#### Data records:

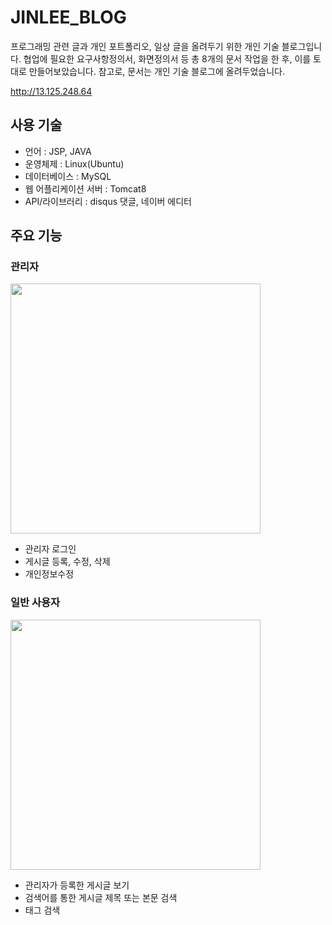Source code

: # JINLEE_BLOG
프로그래밍 관련 글과 개인 포트폴리오, 일상 글을 올려두기 위한 개인 기술 블로그입니다. 협업에 필요한 요구사항정의서, 화면정의서 등 총 8개의 문서 작업을 한 후, 이를 토대로 만들어보았습니다. 참고로, 문서는 개인 기술 블로그에 올려두었습니다. 

http://13.125.248.64

## 사용 기술
* 언어 : JSP, JAVA
* 운영체제 : Linux(Ubuntu)
* 데이터베이스 : MySQL
* 웹 어플리케이션 서버 : Tomcat8
* API/라이브러리 :  disqus 댓글, 네이버 에디터

## 주요 기능
### 관리자
<img src="https://user-images.githubusercontent.com/49344118/61848646-c4919900-aee9-11e9-9e40-3477ec7290e8.png" height="400">

* 관리자 로그인
* 게시글 등록, 수정, 삭제
* 개인정보수정

### 일반 사용자
<img src="https://user-images.githubusercontent.com/49344118/61849098-2b638200-aeeb-11e9-8891-2b2ef2ddf437.png" height="400">

* 관리자가 등록한 게시글 보기
* 검색어를 통한 게시글 제목 또는 본문 검색
* 태그 검색



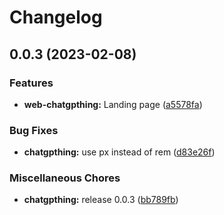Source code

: # Changelog

## 0.0.3 (2023-02-08)


### Features

* **web-chatgpthing:** Landing page ([a5578fa](https://github.com/kant01ne/browser-extensions/commit/a5578fa3853454770ec7501e5599b01e2f1e4c48))


### Bug Fixes

* **chatgpthing:** use px instead of rem ([d83e26f](https://github.com/kant01ne/browser-extensions/commit/d83e26f26303eb23bb4c87d07fe1730858160bf0))


### Miscellaneous Chores

* **chatgpthing:** release 0.0.3 ([bb789fb](https://github.com/kant01ne/browser-extensions/commit/bb789fbe89516bc862fd91830066752dc000e8eb))
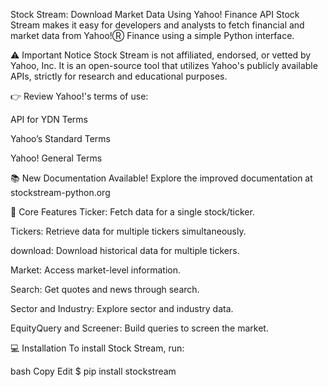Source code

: Stock Stream: Download Market Data Using Yahoo! Finance API
Stock Stream makes it easy for developers and analysts to fetch financial and market data from Yahoo!Ⓡ Finance using a simple Python interface.

⚠️ Important Notice
Stock Stream is not affiliated, endorsed, or vetted by Yahoo, Inc. It is an open-source tool that utilizes Yahoo's publicly available APIs, strictly for research and educational purposes.

👉 Review Yahoo!'s terms of use:

API for YDN Terms

Yahoo’s Standard Terms

Yahoo! General Terms

📚 New Documentation Available!
Explore the improved documentation at stockstream-python.org

🚀 Core Features
Ticker: Fetch data for a single stock/ticker.

Tickers: Retrieve data for multiple tickers simultaneously.

download: Download historical data for multiple tickers.

Market: Access market-level information.

Search: Get quotes and news through search.

Sector and Industry: Explore sector and industry data.

EquityQuery and Screener: Build queries to screen the market.

💻 Installation
To install Stock Stream, run:

bash
Copy
Edit
$ pip install stockstream

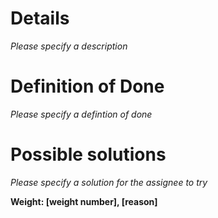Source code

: # Details
*Please specify a description*

# Definition of Done
*Please specify a defintion of done*

# Possible solutions
*Please specify a solution for the assignee to try*

**Weight: [weight number], [reason]**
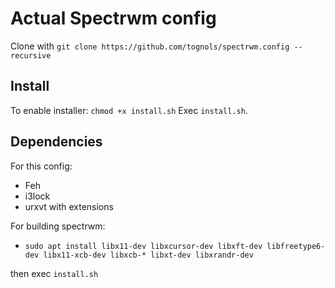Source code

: # Actual Spectrwm config

Clone with `git clone https://github.com/tognols/spectrwm.config --recursive`

## Install
To enable installer:
`chmod +x install.sh`
Exec `install.sh`.

## Dependencies

For this config:
* Feh
* i3lock
* urxvt with extensions

For building spectrwm:
* `sudo apt install libx11-dev libxcursor-dev libxft-dev libfreetype6-dev libx11-xcb-dev libxcb-* libxt-dev libxrandr-dev`

then exec `install.sh`

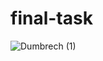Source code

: # final-task

![Dumbrech (1)](https://github.com/mahesajf/devops17-finaltask-mahesa/assets/135594496/08ff9908-0793-4497-b6d9-f57964f86438)
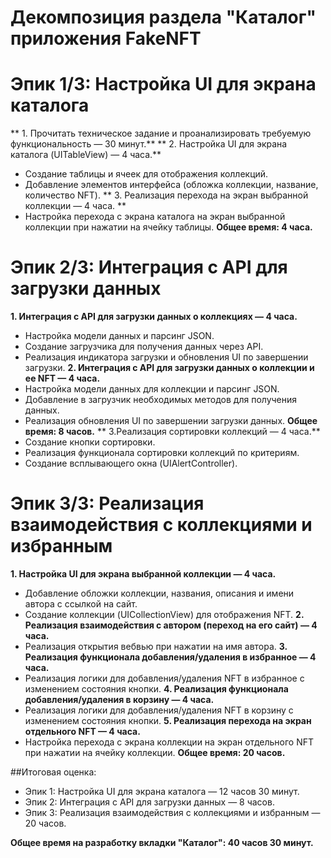 # Декомпозиция раздела "Каталог" приложения FakeNFT

# Эпик 1/3: Настройка UI для экрана каталога
** 1. Прочитать техническое задание и проанализировать требуемую функциональность — 30 минут.**
** 2. Настройка UI для экрана каталога (UITableView) — 4 часа.**
- Создание таблицы и ячеек для отображения коллекций.
- Добавление элементов интерфейса (обложка коллекции, название, количество NFT).
** 3. Реализация перехода на экран выбранной коллекции — 4 часа. **
- Настройка перехода с экрана каталога на экран выбранной коллекции при нажатии на ячейку таблицы.
**Общее время: 4 часа.**

# Эпик 2/3: Интеграция с API для загрузки данных
**1. Интеграция с API для загрузки данных о коллекциях — 4 часа.**
- Настройка модели данных и парсинг JSON.
- Создание загрузчика для получения данных через API.
- Реализация индикатора загрузки и обновления UI по завершении загрузки.
**2. Интеграция с API для загрузки данных о коллекции и ее NFT — 4 часа.**
- Настройка модели данных для коллекции и парсинг JSON.
- Добавление в загрузчик необходимых методов для получения данных.
- Реализация обновления UI по завершении загрузки данных.
**Общее время: 8 часов.**
** 3.Реализация сортировки коллекций — 4 часа.**
- Создание кнопки сортировки.
- Реализация функционала сортировки коллекций по критериям.
- Создание всплывающего окна (UIAlertController).

# Эпик 3/3: Реализация взаимодействия с коллекциями и избранным
**1. Настройка UI для экрана выбранной коллекции — 4 часа.**
- Добавление обложки коллекции, названия, описания и имени автора с ссылкой на сайт.
- Создание коллекции (UICollectionView) для отображения NFT.
**2. Реализация взаимодействия с автором (переход на его сайт) — 4 часа.**
- Реализация открытия вебвью при нажатии на имя автора.
**3. Реализация функционала добавления/удаления в избранное — 4 часа.**
- Реализация логики для добавления/удаления NFT в избранное с изменением состояния кнопки.
**4. Реализация функционала добавления/удаления в корзину — 4 часа.**
- Реализация логики для добавления/удаления NFT в корзину с изменением состояния кнопки.
**5. Реализация перехода на экран отдельного NFT — 4 часа.**
- Настройка перехода с экрана коллекции на экран отдельного NFT при нажатии на ячейку коллекции.
**Общее время: 20 часов.**

##Итоговая оценка:
- Эпик 1: Настройка UI для экрана каталога — 12 часов 30 минут.
- Эпик 2: Интеграция с API для загрузки данных — 8 часов.
- Эпик 3: Реализация взаимодействия с коллекциями и избранным — 20 часов.

**Общее время на разработку вкладки "Каталог": 40 часов 30 минут.**


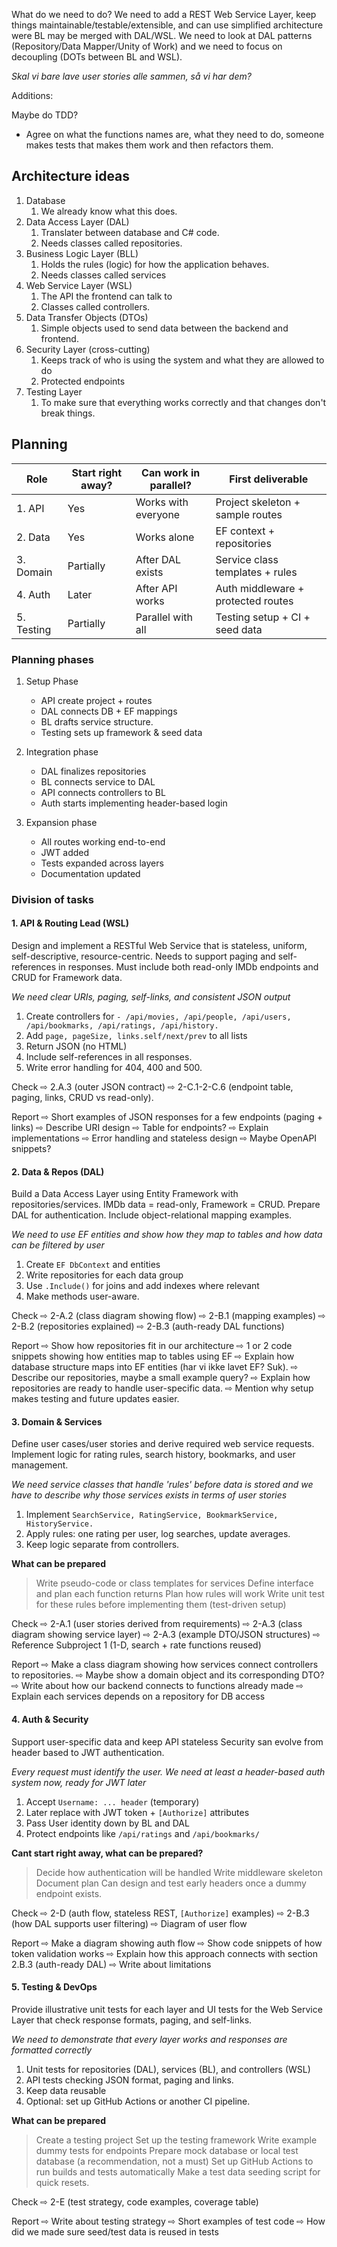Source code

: What do we need to do?
We need to add a REST Web Service Layer, keep things maintainable/testable/extensible, and can use simplified architecture were BL may be merged with DAL/WSL. We need to look at DAL patterns (Repository/Data Mapper/Unity of Work) and we need to focus on decoupling (DOTs between BL and WSL).

*Skal vi bare lave user stories alle sammen, så vi har dem?*

Additions: 

Maybe do TDD? 
- Agree on what the functions names are, what they need to do, someone makes tests that makes them work and then refactors them.

## Architecture ideas

1. Database
	1. We already know what this does.
2. Data Access Layer (DAL)
	1. Translater between database and C# code.
	2. Needs classes called repositories.
3. Business Logic Layer (BLL)
	1. Holds the rules (logic) for how the application behaves.
	2. Needs classes called services
4. Web Service Layer (WSL)
	1. The API the frontend can talk to
	2. Classes called controllers.
5. Data Transfer Objects (DTOs)
	1. Simple objects used to send data between the backend and frontend.
6. Security Layer (cross-cutting)
	1. Keeps track of who is using the system and what they are allowed to do
	2. Protected endpoints
7. Testing Layer
	1. To make sure that everything works correctly and that changes don't break things. 


## Planning

| Role       | Start right away? | Can work in parallel? | First deliverable                  |
| ---------- | ----------------- | --------------------- | ---------------------------------- |
| 1. API     | Yes               | Works with everyone   | Project skeleton + sample routes   |
| 2. Data    | Yes               | Works alone           | EF context + repositories          |
| 3. Domain  | Partially         | After DAL exists      | Service class templates + rules    |
| 4. Auth    | Later             | After API works       | Auth middleware + protected routes |
| 5. Testing | Partially         | Parallel with all     | Testing setup + CI + seed data     |

### Planning phases

1. Setup Phase
	- API create project + routes
	- DAL connects DB + EF mappings
	- BL drafts service structure.
	- Testing sets up framework & seed data

2. Integration phase
	- DAL finalizes repositories
	- BL connects service to DAL
	- API connects controllers to BL
	- Auth starts implementing header-based login

3. Expansion phase
	- All routes working end-to-end
	- JWT added
	- Tests expanded across layers
	- Documentation updated

### Division of tasks
#### 1. API & Routing Lead (WSL)
Design and implement a RESTful Web Service that is stateless, uniform, self-descriptive, resource-centric. 
Needs to support paging and self-references in responses. 
Must include both read-only IMDb endpoints and CRUD for Framework data.

*We need clear URIs, paging, self-links, and consistent JSON output*

1. Create controllers for `- /api/movies, /api/people, /api/users, /api/bookmarks, /api/ratings, /api/history.` 
2. Add `page, pageSize, links.self/next/prev` to all lists
3. Return JSON (no HTML)
4. Include self-references in all responses.
5. Write error handling for 404, 400 and 500.

Check
⇨ 2.A.3 (outer JSON contract)
⇨ 2-C.1-2-C.6 (endpoint table, paging, links, CRUD vs read-only).

Report
⇨ Short examples of JSON responses for a few endpoints (paging + links)
⇨ Describe URI design
⇨ Table for endpoints? 
⇨ Explain implementations
⇨ Error handling and stateless design
⇨ Maybe OpenAPI snippets?

#### 2. Data & Repos (DAL)
Build a Data Access Layer using Entity Framework with repositories/services.
IMDb data = read-only, Framework = CRUD.
Prepare DAL for authentication.
Include object-relational mapping examples.

*We need to use EF entities and show how they map to tables and how data can be filtered by user*

1. Create `EF DbContext` and entities 
2. Write repositories for each data group
3. Use `.Include()` for joins and add indexes where relevant
4. Make methods user-aware.

Check
⇨ 2-A.2 (class diagram showing flow)
⇨ 2-B.1 (mapping examples)
⇨ 2-B.2 (repositories explained)
⇨ 2-B.3 (auth-ready DAL functions)

Report
⇨ Show how repositories fit in our architecture
⇨ 1 or 2 code snippets showing how entities map to tables using EF
⇨ Explain how database structure maps into EF entities (har vi ikke lavet EF? Suk).
⇨ Describe our repositories, maybe a small example query?
⇨ Explain how repositories are ready to handle user-specific data.
⇨ Mention why setup makes testing and future updates easier.

#### 3. Domain & Services
Define user cases/user stories and derive required web service requests.
Implement logic for rating rules, search history, bookmarks, and user management.

*We need service classes that handle 'rules' before data is stored and we have to describe why those services exists in terms of user stories*

1. Implement `SearchService, RatingService, BookmarkService, HistoryService.`
2. Apply rules: one rating per user, log searches, update averages.
3. Keep logic separate from controllers.

**What can be prepared**
> Write pseudo-code or class templates for services
> Define interface and plan each function returns
> Plan how rules will work
> Write unit test for these rules before implementing them (test-driven setup)

Check
⇨ 2-A.1 (user stories derived from requirements)
⇨ 2-A.3 (class diagram showing service layer)
⇨ 2-A.3 (example DTO/JSON structures)
⇨ Reference Subproject 1 (1-D, search + rate functions reused)

Report
⇨ Make a class diagram showing how services connect controllers to repositories.
⇨ Maybe show a domain object and its corresponding DTO?
⇨ Write about how our backend connects to functions already made
⇨ Explain each services depends on a repository for DB access

#### 4. Auth & Security 
Support user-specific data and keep API stateless
Security san evolve from header based to JWT authentication.

*Every request must identify the user. We need at least a header-based auth system now, ready for JWT later*

1. Accept `Username: ... header` (temporary)
2. Later replace with JWT token + `[Authorize]` attributes
3. Pass User identity down by BL and DAL
4. Protect endpoints like `/api/ratings` and `/api/bookmarks/` 

**Cant start right away, what can be prepared?**
> Decide how authentication will be handled
> Write middleware skeleton
> Document plan
> Can design and test early headers once a dummy endpoint exists.

Check
⇨ 2-D (auth flow, stateless REST, `[Authorize]` examples)
⇨ 2-B.3 (how DAL supports user filtering)
⇨ Diagram of user flow

Report
⇨ Make a diagram showing auth flow 
⇨ Show code snippets of how token validation works
⇨ Explain how this approach connects with section 2.B.3 (auth-ready DAL)
⇨ Write about limitations

#### 5. Testing & DevOps
Provide illustrative unit tests for each layer and UI tests for the Web Service Layer that check response formats, paging, and self-links.

*We need to demonstrate that every layer works and responses are formatted correctly*

1. Unit tests for repositories (DAL), services (BL), and controllers (WSL)
2. API tests checking JSON format, paging and links. 
3. Keep data reusable
4. Optional: set up GitHub Actions or another CI pipeline.

**What can be prepared**
> Create a testing project
> Set up the testing framework
> Write example dummy tests for endpoints
> Prepare mock database or local test database (a recommendation, not a must)
> Set up GitHub Actions to run builds and tests automatically
> Make a test data seeding script for quick resets.

Check
⇨ 2-E (test strategy, code examples, coverage table)

Report
⇨ Write about testing strategy
⇨ Short examples of test code
⇨ How did we made sure seed/test data is reused in tests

#### How to complete this task:
Count up the lines of the listing in which the word "right" occurs, then state that number by itself.

#### Exercise result:
2